Nota dell'Autrice: Ed eccoci al capitolo vero e proprio. Fin'ora mi sono attenuta ai fatti che avevo letto e che ricordavo, ma ora è arrivato il momento di dare una svolta alla storia. Come vedrete ho solo preso l'inizio dell'ultimo capitolo di Resident Evil Degeneration, ma questa storia non tiene conto affattodgli eventi che seguono dopo. Ho avuto un piccolo flash di ciò che poteva succedere nella mente di Claire dopo la morte di Steve e della fantomatica morte di Wesker ed ecco qui il risultato.

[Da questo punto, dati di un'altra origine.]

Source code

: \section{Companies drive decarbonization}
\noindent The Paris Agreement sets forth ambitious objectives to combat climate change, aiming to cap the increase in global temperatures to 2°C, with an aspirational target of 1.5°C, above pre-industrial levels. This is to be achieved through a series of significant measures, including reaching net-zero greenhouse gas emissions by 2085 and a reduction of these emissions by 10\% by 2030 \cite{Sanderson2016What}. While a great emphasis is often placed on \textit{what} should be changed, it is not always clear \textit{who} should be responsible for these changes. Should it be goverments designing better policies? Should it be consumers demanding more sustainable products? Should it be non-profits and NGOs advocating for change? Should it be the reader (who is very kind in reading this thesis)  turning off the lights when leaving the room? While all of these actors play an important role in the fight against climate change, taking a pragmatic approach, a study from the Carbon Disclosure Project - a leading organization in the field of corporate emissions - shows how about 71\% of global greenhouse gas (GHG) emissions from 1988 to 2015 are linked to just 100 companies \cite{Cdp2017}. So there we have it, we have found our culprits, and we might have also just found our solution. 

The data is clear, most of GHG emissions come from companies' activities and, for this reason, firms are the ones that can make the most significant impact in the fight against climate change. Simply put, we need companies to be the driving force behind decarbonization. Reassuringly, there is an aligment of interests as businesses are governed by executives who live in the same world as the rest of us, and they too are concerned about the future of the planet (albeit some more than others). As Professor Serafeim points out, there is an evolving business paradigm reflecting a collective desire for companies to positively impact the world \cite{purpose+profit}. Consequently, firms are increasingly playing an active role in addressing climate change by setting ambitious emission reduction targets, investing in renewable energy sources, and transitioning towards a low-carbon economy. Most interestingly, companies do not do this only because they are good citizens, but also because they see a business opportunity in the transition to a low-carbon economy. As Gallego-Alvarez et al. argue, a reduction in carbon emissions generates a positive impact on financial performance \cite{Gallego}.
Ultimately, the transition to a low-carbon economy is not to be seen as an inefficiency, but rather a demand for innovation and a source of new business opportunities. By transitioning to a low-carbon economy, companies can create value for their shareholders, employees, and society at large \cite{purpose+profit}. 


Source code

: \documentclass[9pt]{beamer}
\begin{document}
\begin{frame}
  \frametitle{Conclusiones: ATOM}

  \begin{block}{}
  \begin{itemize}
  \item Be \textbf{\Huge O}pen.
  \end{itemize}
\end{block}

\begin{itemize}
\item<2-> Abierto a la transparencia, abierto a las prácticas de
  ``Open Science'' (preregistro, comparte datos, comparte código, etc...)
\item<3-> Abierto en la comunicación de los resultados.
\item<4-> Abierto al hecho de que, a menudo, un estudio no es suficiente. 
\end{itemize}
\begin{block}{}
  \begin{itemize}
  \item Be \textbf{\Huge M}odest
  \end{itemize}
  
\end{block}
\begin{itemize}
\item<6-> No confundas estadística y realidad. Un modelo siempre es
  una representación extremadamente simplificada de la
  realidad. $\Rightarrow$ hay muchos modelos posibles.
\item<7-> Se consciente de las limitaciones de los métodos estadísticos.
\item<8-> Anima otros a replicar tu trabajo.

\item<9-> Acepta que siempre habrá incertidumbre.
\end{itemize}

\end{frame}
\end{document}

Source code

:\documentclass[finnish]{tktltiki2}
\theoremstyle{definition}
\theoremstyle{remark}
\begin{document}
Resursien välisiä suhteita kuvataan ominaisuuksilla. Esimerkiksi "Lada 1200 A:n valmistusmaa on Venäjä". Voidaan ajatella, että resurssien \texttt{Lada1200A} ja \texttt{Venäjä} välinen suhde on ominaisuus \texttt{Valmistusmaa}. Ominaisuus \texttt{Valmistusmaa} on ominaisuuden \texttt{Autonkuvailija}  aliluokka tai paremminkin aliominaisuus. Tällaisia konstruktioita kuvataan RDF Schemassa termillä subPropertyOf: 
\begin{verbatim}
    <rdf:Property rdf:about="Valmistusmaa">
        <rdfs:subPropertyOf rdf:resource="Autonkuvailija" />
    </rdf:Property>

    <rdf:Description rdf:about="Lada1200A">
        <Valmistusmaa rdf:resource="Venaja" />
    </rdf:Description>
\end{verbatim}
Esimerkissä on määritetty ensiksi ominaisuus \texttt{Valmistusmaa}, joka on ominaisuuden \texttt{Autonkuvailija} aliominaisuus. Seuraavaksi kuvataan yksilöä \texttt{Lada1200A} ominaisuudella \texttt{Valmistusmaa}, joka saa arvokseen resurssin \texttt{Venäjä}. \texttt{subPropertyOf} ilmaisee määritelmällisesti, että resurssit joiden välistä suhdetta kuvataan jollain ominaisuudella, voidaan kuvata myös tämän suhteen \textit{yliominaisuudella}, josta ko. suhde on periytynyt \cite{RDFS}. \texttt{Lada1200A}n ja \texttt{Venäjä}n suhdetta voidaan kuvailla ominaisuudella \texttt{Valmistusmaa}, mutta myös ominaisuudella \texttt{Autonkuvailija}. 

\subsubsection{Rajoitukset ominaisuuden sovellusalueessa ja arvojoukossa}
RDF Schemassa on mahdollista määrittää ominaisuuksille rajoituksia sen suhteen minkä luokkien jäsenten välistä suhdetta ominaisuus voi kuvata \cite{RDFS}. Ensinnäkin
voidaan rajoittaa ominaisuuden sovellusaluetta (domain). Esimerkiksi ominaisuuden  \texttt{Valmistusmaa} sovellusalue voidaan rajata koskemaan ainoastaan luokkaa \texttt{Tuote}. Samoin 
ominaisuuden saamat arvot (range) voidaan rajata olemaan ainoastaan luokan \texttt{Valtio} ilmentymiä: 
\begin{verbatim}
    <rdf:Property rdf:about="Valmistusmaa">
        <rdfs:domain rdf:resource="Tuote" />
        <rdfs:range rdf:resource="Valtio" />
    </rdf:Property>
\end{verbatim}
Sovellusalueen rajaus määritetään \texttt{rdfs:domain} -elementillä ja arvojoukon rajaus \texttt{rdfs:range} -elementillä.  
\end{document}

Spero di non deludervi. Ora vi lascio alla storia.
Ringraziamenti:
Bluemary: Ti ringrazio per gli errori che mi hai segnalato. Scrivere questo capitolo è stata dura, ma spero che ciò che ho scritto non ti dia fastidio. Ebbene, ho voluto solo buttarmi su un personaggio di Claire che potrebbe esistere dopo la morte di Steve. Un piccola licenza poetica che mi sono presa. Ora ti lascio al capitolo, senza rubarti altro tempo.
Era ritornata la
normalità e Claire, ormai attivista dell’associazione mondiale “TerraSave”,
stava scendendo le scale ad una velocità estenuante.
Era
terribilmente in ritardo, come sempre e sapeva che questa volta non
gliel’avrebbero perdonata. Aveva in mano una valigetta e indosso la sua solita
giacca rosa, simile a quella che aveva a Racoon City e che aveva preferito
buttare via.
Si era
trasferita nella cittadina di Harvardville, sempre negli Stati Uniti. Dall’epoca
in cui aveva incontrato i suoi amici e il fratello erano passati più di sei mesi
e da quel che considerava la vicenda più orribile che avesse mai vissuto, poco
più di un anno.
Claire era
riuscita a sopravvivere a quella vicenda, ma continuava ad avere paura la notte.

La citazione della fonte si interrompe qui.